#### [WHAT THIS TASK INVOLVES]
Show the lines below that contain the string "terminal".

#### [EXERCISE INPUT]
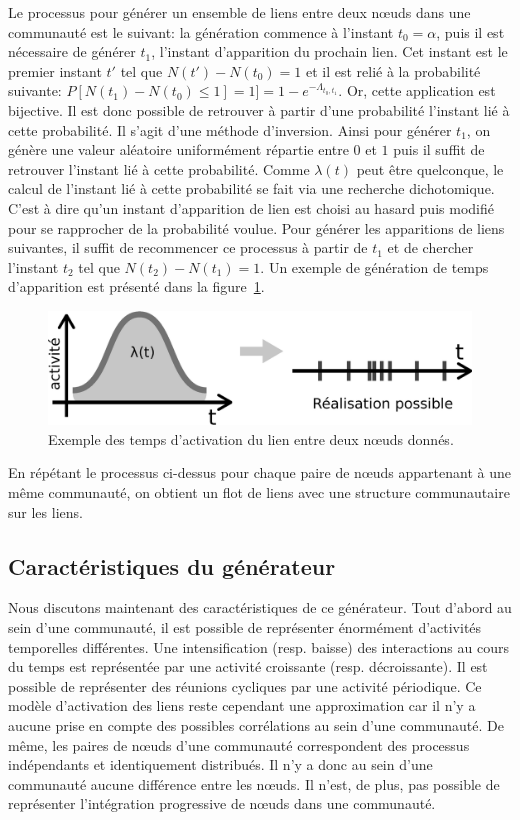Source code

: Le processus pour générer un ensemble de liens entre deux n\oe{}uds dans une communauté est le suivant: la génération commence à l'instant $t_0=\alpha$, puis il est nécessaire de générer $t_1$, l'instant d'apparition du prochain lien.
Cet instant est le premier instant $t'$ tel que $N(t')- N(t_0)=1$ et il est relié à la probabilité suivante: $P [N(t_1) - N(t_0) \leq 1] = 1]=1-e^{-\Lambda_{t_0,t_1}}$.
Or, cette application est bijective.
Il est donc possible de retrouver à partir d'une probabilité l'instant lié à cette probabilité.
Il s'agit d'une méthode d'inversion.
Ainsi pour générer $t_1$, on génère une valeur aléatoire uniformément répartie entre $0$ et $1$ puis il suffit de retrouver l'instant lié à cette probabilité.
Comme $\lambda(t)$ peut être quelconque, le calcul de l'instant lié à cette probabilité se fait via une recherche dichotomique.
C'est à dire qu'un instant d'apparition de lien est choisi au hasard puis modifié pour se rapprocher de la probabilité voulue.
Pour générer les apparitions de liens suivantes, il suffit de recommencer ce processus à partir de $t_1$ et de chercher l'instant $t_2$ tel que $N(t_2)- N(t_1)=1$.
Un exemple de génération de temps d'apparition est présenté dans la figure~\ref{fig:qualite_Activation}.


\begin{figure}
\centering
\includegraphics[width=0.6\linewidth]{img/Qualite/Activation}
\caption{Exemple des temps d'activation du lien entre deux n\oe{}uds donnés.}
\label{fig:qualite_Activation}
\end{figure}


En répétant le processus ci-dessus pour chaque paire de n\oe{}uds appartenant à une même communauté, on obtient un flot de liens avec une structure communautaire sur les liens.

\subsection{Caractéristiques du générateur}

Nous discutons maintenant des caractéristiques de ce générateur.
Tout d'abord au sein d'une communauté, il est possible de représenter énormément d'activités temporelles différentes.
Une intensification (resp. baisse) des interactions au cours du temps est représentée par une activité croissante (resp. décroissante).
Il est possible de représenter des réunions cycliques par une activité périodique. 
Ce modèle d'activation des liens reste cependant une approximation car il n'y a aucune prise en compte des possibles corrélations au sein d'une communauté.
De même, les paires de n\oe{}uds d'une communauté correspondent des processus indépendants et identiquement distribués.
Il n'y a donc au sein d'une communauté aucune différence entre les n\oe{}uds.
Il n'est, de plus, pas possible de représenter l'intégration progressive de n\oe{}uds dans une communauté.

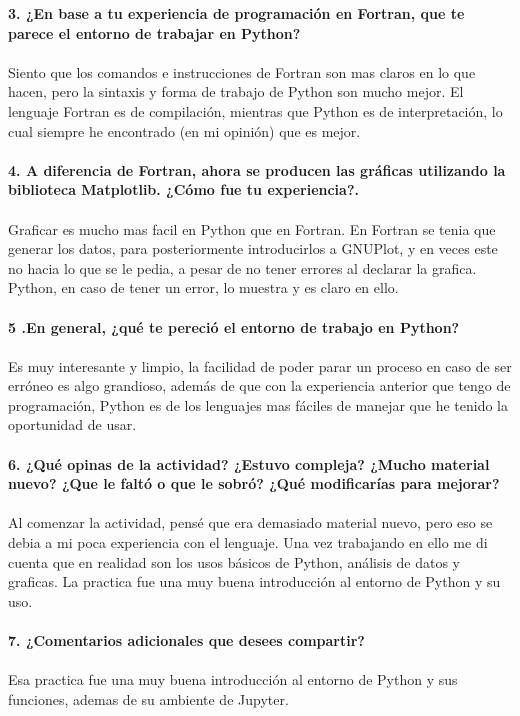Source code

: \documentclass[12pt]{article}
\begin{document}
\noindent\textbf {3. ¿En base a tu experiencia de programación en Fortran, que te parece el entorno de trabajar en Python?} \\ \\
Siento que los comandos e instrucciones de Fortran son mas claros en lo que hacen, pero la sintaxis y forma de trabajo de Python son mucho mejor. El lenguaje Fortran es de compilación, mientras que Python es de interpretación, lo cual siempre he encontrado (en mi opinión) que es mejor. \\ \\

\noindent\textbf {4. A diferencia de Fortran, ahora se producen las gráficas utilizando la biblioteca Matplotlib. ¿Cómo fue tu experiencia?.} \\ \\
Graficar es mucho mas facil en Python que en Fortran. En Fortran se tenia que generar los datos, para posteriormente introducirlos a GNUPlot, y en veces este no hacia lo que se le pedia, a pesar de no tener errores al declarar la grafica. Python, en caso de tener un error, lo muestra y es claro en ello. \\ \\

\noindent\textbf {5 .En general, ¿qué te pereció el entorno de trabajo en Python?} \\ \\
Es muy interesante y limpio, la facilidad de poder parar un proceso en caso de ser erróneo es algo grandioso, además de que con la experiencia anterior que tengo de programación, Python es de los lenguajes mas fáciles de manejar que he tenido la oportunidad de usar.  \\ \\

\noindent\textbf {6. ¿Qué opinas de la actividad? ¿Estuvo compleja? ¿Mucho material nuevo? ¿Que le faltó o que le sobró? ¿Qué modificarías para mejorar?} \\ \\
Al comenzar la actividad, pensé que era demasiado material nuevo, pero eso se debia a mi poca experiencia con el lenguaje. Una vez trabajando en ello me di cuenta que en realidad son los usos básicos de Python, análisis de datos y graficas. La practica fue una muy buena introducción al entorno de Python y su uso. \\ \\

\noindent\textbf {7. ¿Comentarios adicionales que desees compartir?} \\ \\
Esa practica fue una muy buena introducción al entorno de Python y sus funciones, ademas de su ambiente de Jupyter. \\ \\
\end{document}
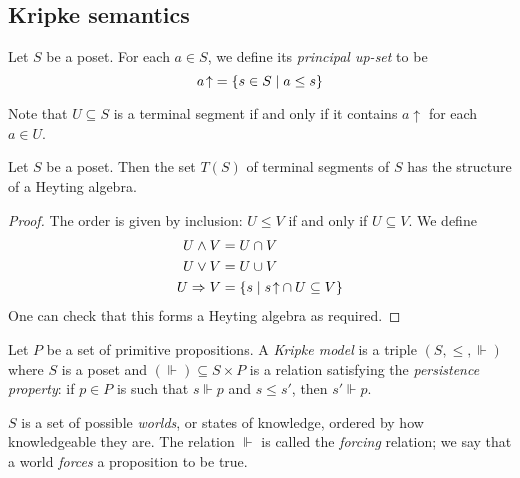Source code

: \subsection{Kripke semantics}
\begin{definition}
    Let \( S \) be a poset.
    For each \( a \in S \), we define its \emph{principal up-set} to be
    \[ {a\!\uparrow} = \qty{s \in S \mid a \leq s} \]
\end{definition}
Note that \( U \subseteq S \) is a terminal segment if and only if it contains \( a\!\uparrow \) for each \( a \in U \).
\begin{proposition}
    Let \( S \) be a poset.
    Then the set \( T(S) \) of terminal segments of \( S \) has the structure of a Heyting algebra.
\end{proposition}
\begin{proof}
    The order is given by inclusion: \( U \leq V \) if and only if \( U \subseteq V \).
    We define
    \begin{align*}
        U \wedge V &= U \cap V \\
        U \vee V &= U \cup V \\
        U \Rightarrow V &= \qty{s \mid {s\!\uparrow} \cap U \subseteq V}
    \end{align*}
    One can check that this forms a Heyting algebra as required.
\end{proof}
\begin{definition}
    Let \( P \) be a set of primitive propositions.
    A \emph{Kripke model} is a triple \( (S, \leq, \Vdash) \) where \( S \) is a poset and \( (\Vdash) \subseteq S \times P \) is a relation satisfying the \emph{persistence property}: if \( p \in P \) is such that \( s \Vdash p \) and \( s \leq s' \), then \( s' \Vdash p \).
\end{definition}
\( S \) is a set of possible \emph{worlds}, or states of knowledge, ordered by how knowledgeable they are.
The relation \( \Vdash \) is called the \emph{forcing} relation; we say that a world \emph{forces} a proposition to be true.

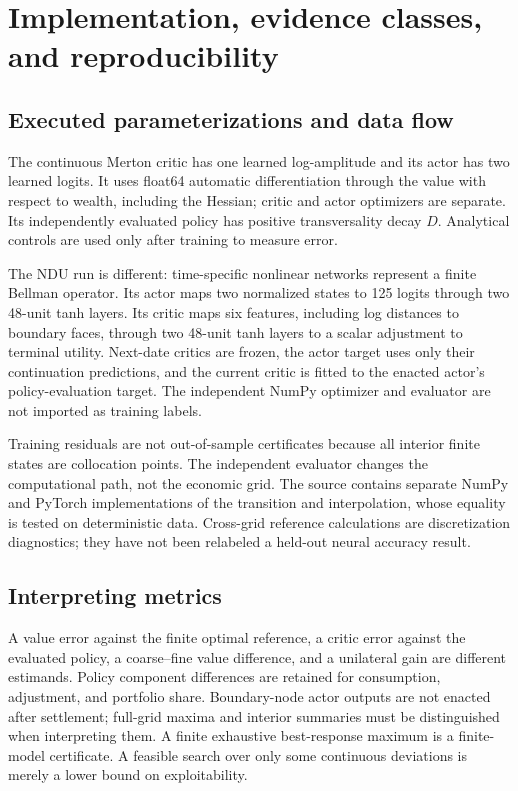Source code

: \section{Implementation, evidence classes, and reproducibility}
\label{app:repro}
\subsection{Executed parameterizations and data flow}
The continuous Merton critic has one learned log-amplitude and its actor has two learned logits. It uses float64 automatic differentiation through the value with respect to wealth, including the Hessian; critic and actor optimizers are separate. Its independently evaluated policy has positive transversality decay $D$. Analytical controls are used only after training to measure error.

The NDU run is different: time-specific nonlinear networks represent a finite Bellman operator. Its actor maps two normalized states to 125 logits through two 48-unit tanh layers. Its critic maps six features, including log distances to boundary faces, through two 48-unit tanh layers to a scalar adjustment to terminal utility. Next-date critics are frozen, the actor target uses only their continuation predictions, and the current critic is fitted to the enacted actor's policy-evaluation target. The independent NumPy optimizer and evaluator are not imported as training labels.

Training residuals are not out-of-sample certificates because all interior finite states are collocation points. The independent evaluator changes the computational path, not the economic grid. The source contains separate NumPy and PyTorch implementations of the transition and interpolation, whose equality is tested on deterministic data. Cross-grid reference calculations are discretization diagnostics; they have not been relabeled a held-out neural accuracy result.

\subsection{Interpreting metrics}
A value error against the finite optimal reference, a critic error against the evaluated policy, a coarse--fine value difference, and a unilateral gain are different estimands. Policy component differences are retained for consumption, adjustment, and portfolio share. Boundary-node actor outputs are not enacted after settlement; full-grid maxima and interior summaries must be distinguished when interpreting them. A finite exhaustive best-response maximum is a finite-model certificate. A feasible search over only some continuous deviations is merely a lower bound on exploitability.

#### [THE COMPLETED TASK]
Note that \( U \subseteq S \) is a terminal segment if and only if it contains \( a\!\uparrow \) for each \( a \in U \).
    Then the set \( T(S) \) of terminal segments of \( S \) has the structure of a Heyting algebra.
The NDU run is different: time-specific nonlinear networks represent a finite Bellman operator. Its actor maps two normalized states to 125 logits through two 48-unit tanh layers. Its critic maps six features, including log distances to boundary faces, through two 48-unit tanh layers to a scalar adjustment to terminal utility. Next-date critics are frozen, the actor target uses only their continuation predictions, and the current critic is fitted to the enacted actor's policy-evaluation target. The independent NumPy optimizer and evaluator are not imported as training labels.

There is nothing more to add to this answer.